Economistas consultados pela Reuters esperavam expansão de 2,6 por cento no segundo trimestre.

Embora a queda nos estoques tenha pesado sobre o crescimento do PIB no trimestre passado, ele deve dar um impulso à produção para o resto do ano. Excluindo os estoques, a economia cresceu a uma taxa de 2,4 por cento. A medida de demanda doméstica expandiu 2,7 por cento.

O Federal Reserve, banco central norte-americano, disse na quarta-feira que os riscos de curto prazo ao cenário econômico tinham "diminuído".

O governo também publicou revisões dos dados desde 2013 até o primeiro trimestre de 2016. As revisões tratam parcialmente de questões de medição, que tendem a reduzir as estimativas do PIB do primeiro trimestre. O crescimento do PIB no primeiro trimestre de 2015 foi revisado fortemente para cima a 2,0 por cento, ante 0,6 por cento informado anteriormente.

GASTOS DOS CONSUMIDORES

Os gastos do consumidor foram responsáveis por quase toda a recuperação do crescimento do PIB no segundo trimestre. Os gastos dos consumidores, que correspondem a mais de dois terços da atividade econômica dos EUA, aumentaram a uma taxa de 4,2 por cento. Esse foi o ritmo mais rápido desde o quarto trimestre de 2014.

Essa taxa de crescimento é provavelmente insustentável, mas economistas dizem que o aperto do mercado de trabalho, o aumento dos preços de moradias e as poupanças mais elevadas devem sustentar os gastos pelo resto de 2016.

O acúmulo de estoques por parte das empresas caiu a uma taxa de 8,1 bilhões de dólares no segundo trimestre, a primeira queda desde o terceiro trimestre de 2011, ante um aumento de 40,7 bilhões de dólares no primeiro trimestre.

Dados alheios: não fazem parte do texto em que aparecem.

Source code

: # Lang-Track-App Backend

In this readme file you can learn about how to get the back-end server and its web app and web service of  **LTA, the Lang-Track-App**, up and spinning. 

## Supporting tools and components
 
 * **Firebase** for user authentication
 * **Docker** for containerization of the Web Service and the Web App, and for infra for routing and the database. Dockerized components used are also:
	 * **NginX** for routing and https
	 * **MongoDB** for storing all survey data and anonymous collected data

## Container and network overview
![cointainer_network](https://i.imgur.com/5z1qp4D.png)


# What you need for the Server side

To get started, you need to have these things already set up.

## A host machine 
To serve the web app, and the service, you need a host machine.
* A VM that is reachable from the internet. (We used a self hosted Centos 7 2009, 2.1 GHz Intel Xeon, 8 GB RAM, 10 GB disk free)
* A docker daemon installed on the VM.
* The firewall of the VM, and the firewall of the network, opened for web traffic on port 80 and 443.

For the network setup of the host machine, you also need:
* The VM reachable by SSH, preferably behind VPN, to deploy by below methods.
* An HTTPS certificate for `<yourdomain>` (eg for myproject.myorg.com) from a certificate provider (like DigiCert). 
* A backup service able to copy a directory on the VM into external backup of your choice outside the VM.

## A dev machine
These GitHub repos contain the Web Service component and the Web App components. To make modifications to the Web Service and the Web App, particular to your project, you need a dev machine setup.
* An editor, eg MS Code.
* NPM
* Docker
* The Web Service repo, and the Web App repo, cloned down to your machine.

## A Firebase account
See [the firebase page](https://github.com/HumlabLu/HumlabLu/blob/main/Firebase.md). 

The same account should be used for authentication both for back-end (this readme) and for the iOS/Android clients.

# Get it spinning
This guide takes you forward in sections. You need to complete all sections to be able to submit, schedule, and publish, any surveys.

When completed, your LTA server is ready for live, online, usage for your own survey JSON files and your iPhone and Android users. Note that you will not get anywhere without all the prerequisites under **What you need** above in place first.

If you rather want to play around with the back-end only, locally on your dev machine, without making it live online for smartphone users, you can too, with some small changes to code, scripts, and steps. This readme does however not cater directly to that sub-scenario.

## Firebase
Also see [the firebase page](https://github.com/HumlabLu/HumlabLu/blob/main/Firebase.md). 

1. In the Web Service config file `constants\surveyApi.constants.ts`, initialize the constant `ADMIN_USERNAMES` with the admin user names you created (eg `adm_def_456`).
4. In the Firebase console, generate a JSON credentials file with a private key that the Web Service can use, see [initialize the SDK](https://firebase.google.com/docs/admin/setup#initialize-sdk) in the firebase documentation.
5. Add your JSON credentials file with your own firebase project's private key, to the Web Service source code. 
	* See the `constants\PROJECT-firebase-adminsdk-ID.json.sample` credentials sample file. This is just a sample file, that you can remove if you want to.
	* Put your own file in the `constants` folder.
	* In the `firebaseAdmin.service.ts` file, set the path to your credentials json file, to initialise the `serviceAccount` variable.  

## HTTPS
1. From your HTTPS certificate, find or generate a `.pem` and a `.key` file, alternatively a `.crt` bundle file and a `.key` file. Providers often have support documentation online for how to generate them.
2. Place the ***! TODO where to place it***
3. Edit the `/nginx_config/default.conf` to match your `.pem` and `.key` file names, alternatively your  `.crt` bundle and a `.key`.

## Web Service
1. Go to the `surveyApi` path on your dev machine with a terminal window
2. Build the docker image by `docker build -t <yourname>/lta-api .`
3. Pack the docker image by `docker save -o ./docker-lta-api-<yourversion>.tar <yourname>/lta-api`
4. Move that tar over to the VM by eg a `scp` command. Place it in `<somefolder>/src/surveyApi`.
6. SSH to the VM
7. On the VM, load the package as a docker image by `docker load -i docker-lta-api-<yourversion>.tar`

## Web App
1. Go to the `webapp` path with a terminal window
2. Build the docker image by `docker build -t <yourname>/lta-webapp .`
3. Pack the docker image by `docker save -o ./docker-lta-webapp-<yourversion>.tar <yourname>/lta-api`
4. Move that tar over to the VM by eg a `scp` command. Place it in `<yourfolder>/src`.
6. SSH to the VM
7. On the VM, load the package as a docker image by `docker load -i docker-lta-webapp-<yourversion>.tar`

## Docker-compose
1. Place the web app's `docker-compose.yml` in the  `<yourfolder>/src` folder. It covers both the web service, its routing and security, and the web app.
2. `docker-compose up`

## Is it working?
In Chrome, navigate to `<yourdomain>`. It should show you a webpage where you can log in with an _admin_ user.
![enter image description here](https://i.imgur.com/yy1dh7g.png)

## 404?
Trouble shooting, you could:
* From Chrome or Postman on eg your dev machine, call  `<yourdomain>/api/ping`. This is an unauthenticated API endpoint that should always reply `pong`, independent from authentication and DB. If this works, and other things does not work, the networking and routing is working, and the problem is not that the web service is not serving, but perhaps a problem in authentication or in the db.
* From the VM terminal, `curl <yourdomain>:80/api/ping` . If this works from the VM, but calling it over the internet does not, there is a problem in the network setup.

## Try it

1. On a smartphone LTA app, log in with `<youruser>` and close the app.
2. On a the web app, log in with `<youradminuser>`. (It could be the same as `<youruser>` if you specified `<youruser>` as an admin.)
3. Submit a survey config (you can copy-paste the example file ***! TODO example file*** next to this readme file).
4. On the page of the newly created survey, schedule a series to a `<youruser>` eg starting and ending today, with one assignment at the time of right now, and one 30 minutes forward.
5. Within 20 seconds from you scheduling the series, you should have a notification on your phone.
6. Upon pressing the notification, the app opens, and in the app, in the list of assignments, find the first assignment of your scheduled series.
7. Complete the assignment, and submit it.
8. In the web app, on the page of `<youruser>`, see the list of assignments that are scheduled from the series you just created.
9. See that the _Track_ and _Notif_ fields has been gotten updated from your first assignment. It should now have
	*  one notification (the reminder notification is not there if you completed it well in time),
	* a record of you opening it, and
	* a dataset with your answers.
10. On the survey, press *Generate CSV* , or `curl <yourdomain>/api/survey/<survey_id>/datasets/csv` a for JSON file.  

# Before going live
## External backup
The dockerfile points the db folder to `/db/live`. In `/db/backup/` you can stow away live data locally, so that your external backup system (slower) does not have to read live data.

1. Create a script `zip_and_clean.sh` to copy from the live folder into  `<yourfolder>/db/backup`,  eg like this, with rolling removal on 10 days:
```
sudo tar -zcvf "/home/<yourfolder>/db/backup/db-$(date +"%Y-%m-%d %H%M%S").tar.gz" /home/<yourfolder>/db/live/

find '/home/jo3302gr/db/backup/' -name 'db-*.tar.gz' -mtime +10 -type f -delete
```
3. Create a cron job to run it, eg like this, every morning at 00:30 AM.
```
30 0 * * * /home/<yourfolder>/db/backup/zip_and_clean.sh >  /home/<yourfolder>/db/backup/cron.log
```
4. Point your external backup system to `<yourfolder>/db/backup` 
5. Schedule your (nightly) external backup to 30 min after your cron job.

Como resultado, o investimento em estoques subtraiu 1,16 ponto percentual do crescimento do PIB no último trimestre, maior peso em mais de dois anos. Esse foi o quinto trimestre consecutivo em que os estoques pesaram na produção.

Apesar dos efeitos prolongados da alta do dólar e da demanda global fraca, as exportações cresceram no segundo trimestre, ajudando a reduzir o déficit comercial. O comércio somou 0,23 ponto percentual ao crescimento do PIB.

Os gastos das empresas em equipamentos se contraíram pelo terceiro trimestre consecutivo, o mais longo período desde a recessão de 2007 a 2009, embora o ritmo de declínio tenha desacelerado. Os gatos das empresas em equipamentos caíram a uma taxa de 3,5 por cento, depois de terem recuado a um ritmo de 9,5 por cento no primeiro trimestre.

Os gastos das empresas foram afetados pelos preços mais baixos do petróleo, que têm comprimido os lucros no setor de energia, forçando as empresas a cortar os orçamentos com gastos de capital. Economistas dizem que a incerteza com a demanda global e a eleição presidencial nos EUA também estão deixando as empresas cautelosas com os gastos.

O investimento em estruturas não residenciais caiu 7,9 por cento. Houve quedas também no investimento em construção residencial e gastos do governo.